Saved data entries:
----------------

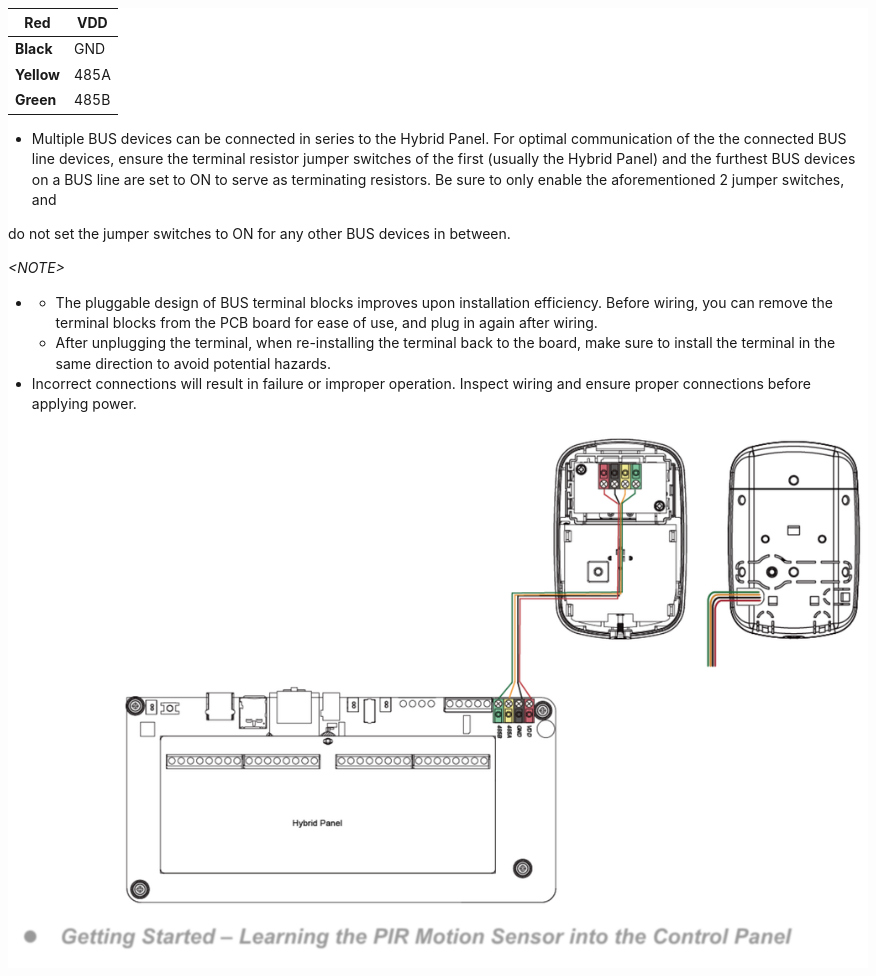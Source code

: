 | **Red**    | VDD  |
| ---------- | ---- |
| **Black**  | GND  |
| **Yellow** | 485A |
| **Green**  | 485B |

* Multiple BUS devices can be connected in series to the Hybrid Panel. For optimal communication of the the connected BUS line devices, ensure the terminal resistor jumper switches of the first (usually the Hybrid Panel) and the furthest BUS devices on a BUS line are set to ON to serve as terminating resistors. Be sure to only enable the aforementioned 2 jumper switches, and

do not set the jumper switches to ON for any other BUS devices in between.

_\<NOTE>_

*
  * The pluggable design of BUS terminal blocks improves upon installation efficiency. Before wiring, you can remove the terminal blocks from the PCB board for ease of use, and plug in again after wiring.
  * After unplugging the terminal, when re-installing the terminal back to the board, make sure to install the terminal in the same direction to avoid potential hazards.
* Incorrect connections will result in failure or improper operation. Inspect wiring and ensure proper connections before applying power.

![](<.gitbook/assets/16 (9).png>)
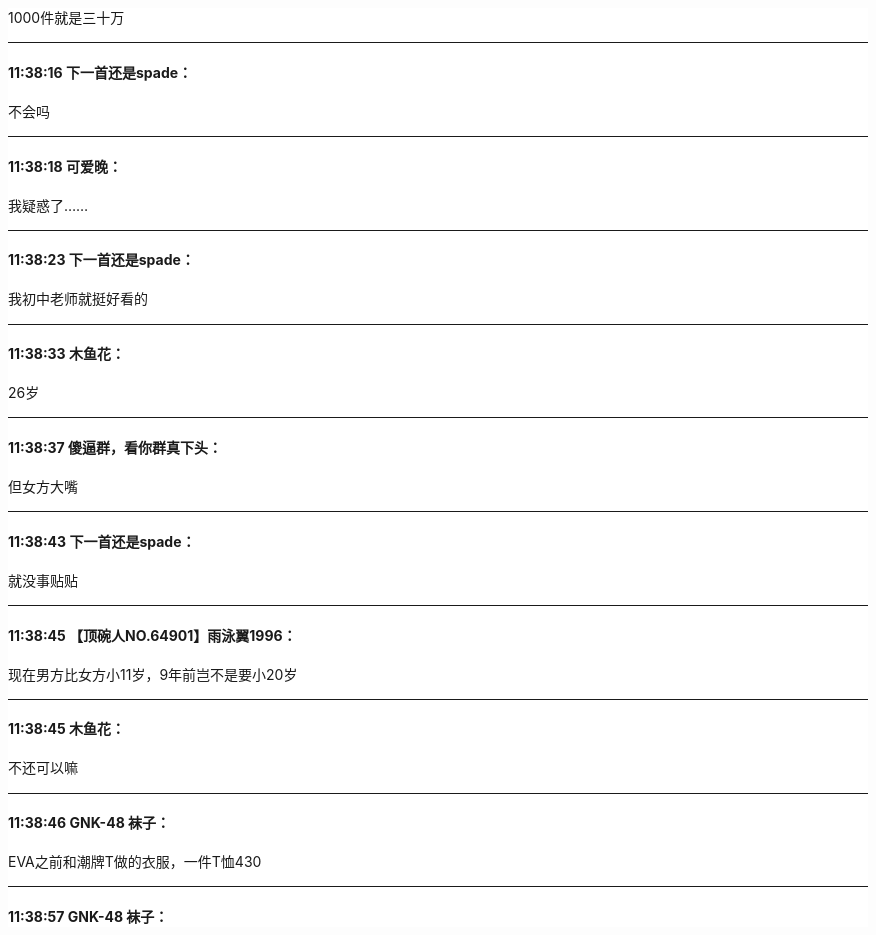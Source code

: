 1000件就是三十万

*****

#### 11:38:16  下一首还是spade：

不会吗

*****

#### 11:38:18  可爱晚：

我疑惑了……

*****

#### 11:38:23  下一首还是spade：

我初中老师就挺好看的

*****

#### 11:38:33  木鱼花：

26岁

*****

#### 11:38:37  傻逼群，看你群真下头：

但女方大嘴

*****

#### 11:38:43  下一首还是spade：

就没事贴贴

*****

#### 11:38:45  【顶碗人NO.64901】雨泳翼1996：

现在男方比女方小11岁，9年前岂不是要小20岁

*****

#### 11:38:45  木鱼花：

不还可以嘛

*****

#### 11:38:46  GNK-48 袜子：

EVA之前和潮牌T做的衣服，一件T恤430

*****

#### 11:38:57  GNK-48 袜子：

----------------

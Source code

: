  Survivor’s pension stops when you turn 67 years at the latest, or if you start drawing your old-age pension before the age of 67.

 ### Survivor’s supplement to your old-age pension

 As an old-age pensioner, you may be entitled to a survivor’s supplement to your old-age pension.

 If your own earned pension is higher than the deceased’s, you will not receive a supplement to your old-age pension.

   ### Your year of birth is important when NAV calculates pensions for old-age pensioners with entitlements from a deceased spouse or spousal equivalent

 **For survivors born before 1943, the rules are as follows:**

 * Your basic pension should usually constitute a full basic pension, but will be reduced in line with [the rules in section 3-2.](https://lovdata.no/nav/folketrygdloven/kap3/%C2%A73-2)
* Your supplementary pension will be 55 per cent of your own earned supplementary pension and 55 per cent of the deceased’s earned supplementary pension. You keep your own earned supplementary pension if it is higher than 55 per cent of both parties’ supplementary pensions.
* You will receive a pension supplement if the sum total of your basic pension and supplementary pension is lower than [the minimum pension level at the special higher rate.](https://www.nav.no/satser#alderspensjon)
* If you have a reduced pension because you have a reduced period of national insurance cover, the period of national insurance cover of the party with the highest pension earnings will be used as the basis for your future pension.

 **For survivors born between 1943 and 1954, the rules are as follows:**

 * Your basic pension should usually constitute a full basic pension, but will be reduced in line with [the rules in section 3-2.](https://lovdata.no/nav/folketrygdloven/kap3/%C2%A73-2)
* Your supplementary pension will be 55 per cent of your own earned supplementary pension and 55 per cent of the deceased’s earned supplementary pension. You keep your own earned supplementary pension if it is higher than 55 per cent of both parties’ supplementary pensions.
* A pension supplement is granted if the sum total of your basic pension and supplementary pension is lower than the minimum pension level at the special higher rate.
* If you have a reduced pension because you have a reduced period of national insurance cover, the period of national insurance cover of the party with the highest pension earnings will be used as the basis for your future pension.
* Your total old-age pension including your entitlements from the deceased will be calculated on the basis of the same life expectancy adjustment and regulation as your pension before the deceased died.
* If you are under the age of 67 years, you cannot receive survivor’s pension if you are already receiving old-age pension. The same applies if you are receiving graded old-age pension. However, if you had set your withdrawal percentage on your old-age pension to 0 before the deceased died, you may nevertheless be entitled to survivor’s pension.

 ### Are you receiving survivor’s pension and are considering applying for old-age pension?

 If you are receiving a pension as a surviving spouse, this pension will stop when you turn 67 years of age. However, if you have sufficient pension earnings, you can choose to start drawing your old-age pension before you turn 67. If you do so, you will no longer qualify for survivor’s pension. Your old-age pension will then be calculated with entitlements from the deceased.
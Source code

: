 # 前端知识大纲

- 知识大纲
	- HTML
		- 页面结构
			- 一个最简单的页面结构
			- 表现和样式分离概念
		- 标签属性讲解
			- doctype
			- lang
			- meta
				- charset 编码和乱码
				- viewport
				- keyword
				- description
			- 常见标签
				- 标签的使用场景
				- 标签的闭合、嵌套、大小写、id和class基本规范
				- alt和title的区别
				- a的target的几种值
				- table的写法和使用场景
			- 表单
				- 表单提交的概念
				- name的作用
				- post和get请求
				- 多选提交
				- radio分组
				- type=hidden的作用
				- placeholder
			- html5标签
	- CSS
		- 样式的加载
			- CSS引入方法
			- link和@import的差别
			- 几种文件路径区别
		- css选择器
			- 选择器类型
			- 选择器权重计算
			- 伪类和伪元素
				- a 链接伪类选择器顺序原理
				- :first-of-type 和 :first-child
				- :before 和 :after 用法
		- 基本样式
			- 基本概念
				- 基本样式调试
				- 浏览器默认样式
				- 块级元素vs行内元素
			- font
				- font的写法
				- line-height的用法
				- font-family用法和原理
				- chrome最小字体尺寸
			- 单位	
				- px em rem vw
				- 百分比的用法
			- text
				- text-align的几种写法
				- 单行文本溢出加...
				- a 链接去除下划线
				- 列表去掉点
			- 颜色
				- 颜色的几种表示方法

----------------

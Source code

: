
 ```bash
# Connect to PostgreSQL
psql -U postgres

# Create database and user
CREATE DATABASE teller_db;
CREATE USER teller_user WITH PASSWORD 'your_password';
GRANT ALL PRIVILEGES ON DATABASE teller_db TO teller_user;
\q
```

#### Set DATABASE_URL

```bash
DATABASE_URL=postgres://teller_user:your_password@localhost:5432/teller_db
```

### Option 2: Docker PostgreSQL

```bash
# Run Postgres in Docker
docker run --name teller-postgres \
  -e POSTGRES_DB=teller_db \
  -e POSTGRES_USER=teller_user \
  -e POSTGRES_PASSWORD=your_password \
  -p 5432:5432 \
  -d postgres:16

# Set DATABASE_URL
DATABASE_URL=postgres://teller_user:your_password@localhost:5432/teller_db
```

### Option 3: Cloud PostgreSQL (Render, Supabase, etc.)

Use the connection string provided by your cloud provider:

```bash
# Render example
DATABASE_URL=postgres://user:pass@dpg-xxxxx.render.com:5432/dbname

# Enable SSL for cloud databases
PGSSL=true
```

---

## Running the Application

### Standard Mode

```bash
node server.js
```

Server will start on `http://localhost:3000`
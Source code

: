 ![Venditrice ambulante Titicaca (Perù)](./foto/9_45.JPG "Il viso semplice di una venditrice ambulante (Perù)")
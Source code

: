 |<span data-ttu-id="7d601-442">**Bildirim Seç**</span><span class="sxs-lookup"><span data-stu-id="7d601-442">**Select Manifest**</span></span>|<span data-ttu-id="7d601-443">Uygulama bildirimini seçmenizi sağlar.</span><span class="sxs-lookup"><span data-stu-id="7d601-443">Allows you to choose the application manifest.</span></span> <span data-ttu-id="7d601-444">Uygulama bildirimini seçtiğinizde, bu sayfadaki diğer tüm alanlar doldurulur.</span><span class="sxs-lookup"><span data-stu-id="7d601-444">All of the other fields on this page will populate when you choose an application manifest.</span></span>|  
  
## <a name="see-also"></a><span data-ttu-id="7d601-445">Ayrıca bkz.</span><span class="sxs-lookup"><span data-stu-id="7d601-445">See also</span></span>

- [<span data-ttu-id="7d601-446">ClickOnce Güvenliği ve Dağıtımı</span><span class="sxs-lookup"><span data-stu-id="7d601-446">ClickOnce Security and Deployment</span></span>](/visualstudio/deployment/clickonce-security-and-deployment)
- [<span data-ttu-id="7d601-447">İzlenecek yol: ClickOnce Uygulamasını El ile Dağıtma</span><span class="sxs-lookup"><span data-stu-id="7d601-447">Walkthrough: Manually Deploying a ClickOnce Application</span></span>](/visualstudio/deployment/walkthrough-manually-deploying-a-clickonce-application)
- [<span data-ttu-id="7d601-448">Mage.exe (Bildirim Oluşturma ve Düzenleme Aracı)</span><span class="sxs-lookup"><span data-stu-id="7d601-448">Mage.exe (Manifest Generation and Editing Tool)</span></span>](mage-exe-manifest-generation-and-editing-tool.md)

----------------

_Work order:_ In the entries above, identify each line that includes the string "visualstudio", then copy it.

_Reply to the task:_
- [<span data-ttu-id="7d601-446">ClickOnce Güvenliği ve Dağıtımı</span><span class="sxs-lookup"><span data-stu-id="7d601-446">ClickOnce Security and Deployment</span></span>](/visualstudio/deployment/clickonce-security-and-deployment)
- [<span data-ttu-id="7d601-447">İzlenecek yol: ClickOnce Uygulamasını El ile Dağıtma</span><span class="sxs-lookup"><span data-stu-id="7d601-447">Walkthrough: Manually Deploying a ClickOnce Application</span></span>](/visualstudio/deployment/walkthrough-manually-deploying-a-clickonce-application)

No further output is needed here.